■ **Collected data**
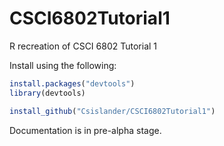 # CSCI6802Tutorial1
R recreation of CSCI 6802 Tutorial 1

Install using the following:

```R
install.packages("devtools")
library(devtools)

install_github("Csislander/CSCI6802Tutorial1")
```

Documentation is in pre-alpha stage.
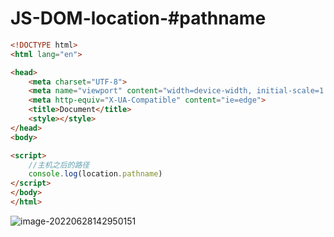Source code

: # JS-DOM-location-#pathname

```html
<!DOCTYPE html>
<html lang="en">

<head>
    <meta charset="UTF-8">
    <meta name="viewport" content="width=device-width, initial-scale=1.0">
    <meta http-equiv="X-UA-Compatible" content="ie=edge">
    <title>Document</title>
    <style></style>
</head>
<body>

<script>
    //主机之后的路径
    console.log(location.pathname)
</script>
</body>
</html>
```

![image-20220628142950151](C:/Users/Administrator.DESKTOP-E0KTJ20/AppData/Roaming/Typora/typora-user-images/image-20220628142950151.png)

■ **Assigned task**
Lines holding the word "content" should be copied from the entries above.

■ **Expected answer**
    <meta name="viewport" content="width=device-width, initial-scale=1.0">
    <meta http-equiv="X-UA-Compatible" content="ie=edge">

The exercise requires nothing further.